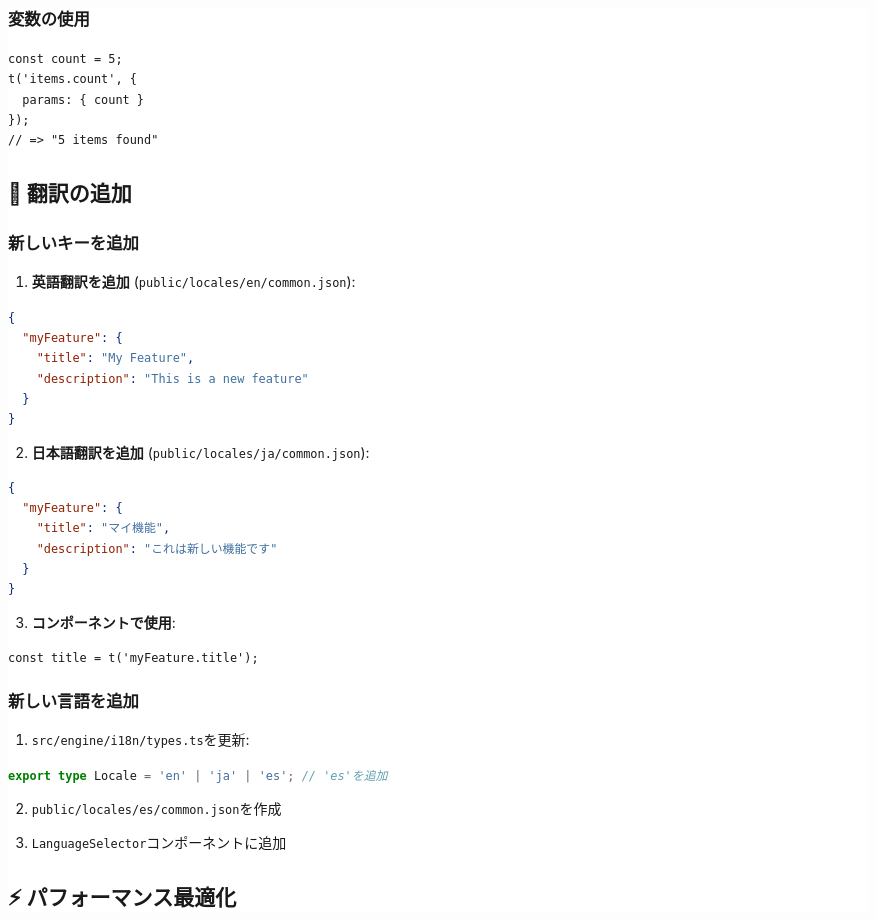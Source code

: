 ### 変数の使用

```tsx
const count = 5;
t('items.count', { 
  params: { count } 
});
// => "5 items found"
```

## 🔧 翻訳の追加

### 新しいキーを追加

1. **英語翻訳を追加** (`public/locales/en/common.json`):

```json
{
  "myFeature": {
    "title": "My Feature",
    "description": "This is a new feature"
  }
}
```

2. **日本語翻訳を追加** (`public/locales/ja/common.json`):

```json
{
  "myFeature": {
    "title": "マイ機能",
    "description": "これは新しい機能です"
  }
}
```

3. **コンポーネントで使用**:

```tsx
const title = t('myFeature.title');
```

### 新しい言語を追加

1. `src/engine/i18n/types.ts`を更新:

```typescript
export type Locale = 'en' | 'ja' | 'es'; // 'es'を追加
```

2. `public/locales/es/common.json`を作成

3. `LanguageSelector`コンポーネントに追加

## ⚡ パフォーマンス最適化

> _Task to complete_
If the word "const" is on a line above, return that line.

> _Response area_
const count = 5;
const title = t('myFeature.title');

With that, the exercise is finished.